## ASSIGNMENT
The pictures stay out; all of the data is to be printed exactly.

## PROVIDED RECORDS
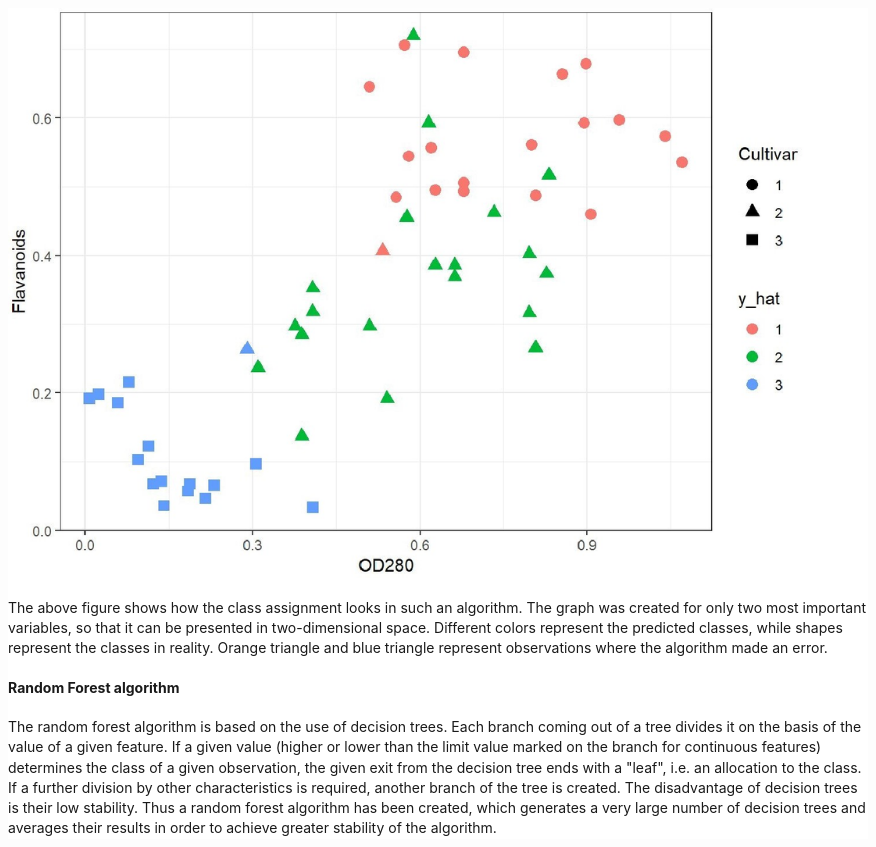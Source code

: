 <img src="https://github.com/ASledziewska/WineTypes_classification/blob/master/images/Image3.jpg" alt="Image 3" width="800"/>

The above figure shows how the class assignment looks in such an algorithm. The graph was created for only two most important variables, so that it can be presented in two-dimensional space. Different colors represent the predicted classes, while shapes represent the classes in reality. Orange triangle and blue triangle represent observations where the algorithm made an error.


#### Random Forest algorithm

The random forest algorithm is based on the use of decision trees. Each branch coming out of a tree divides it on the basis of the value of a given feature. If a given value (higher or lower than the limit value marked on the branch for continuous features) determines the class of a given observation, the given exit from the decision tree ends with a "leaf", i.e. an allocation to the class. If a further division by other characteristics is required, another branch of the tree is created. The disadvantage of decision trees is their low stability. Thus a random forest algorithm has been created, which generates a very large number of decision trees and averages their results in order to achieve greater stability of the algorithm.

## REPLY TO THE EXERCISE
Source code

: <img src="https://github.com/ASledziewska/WineTypes_classification/blob/master/images/Image3.jpg" alt="Image 3" width="800"/>

The above figure shows how the class assignment looks in such an algorithm. The graph was created for only two most important variables, so that it can be presented in two-dimensional space. Different colors represent the predicted classes, while shapes represent the classes in reality. Orange triangle and blue triangle represent observations where the algorithm made an error.


#### Random Forest algorithm

The random forest algorithm is based on the use of decision trees. Each branch coming out of a tree divides it on the basis of the value of a given feature. If a given value (higher or lower than the limit value marked on the branch for continuous features) determines the class of a given observation, the given exit from the decision tree ends with a "leaf", i.e. an allocation to the class. If a further division by other characteristics is required, another branch of the tree is created. The disadvantage of decision trees is their low stability. Thus a random forest algorithm has been created, which generates a very large number of decision trees and averages their results in order to achieve greater stability of the algorithm.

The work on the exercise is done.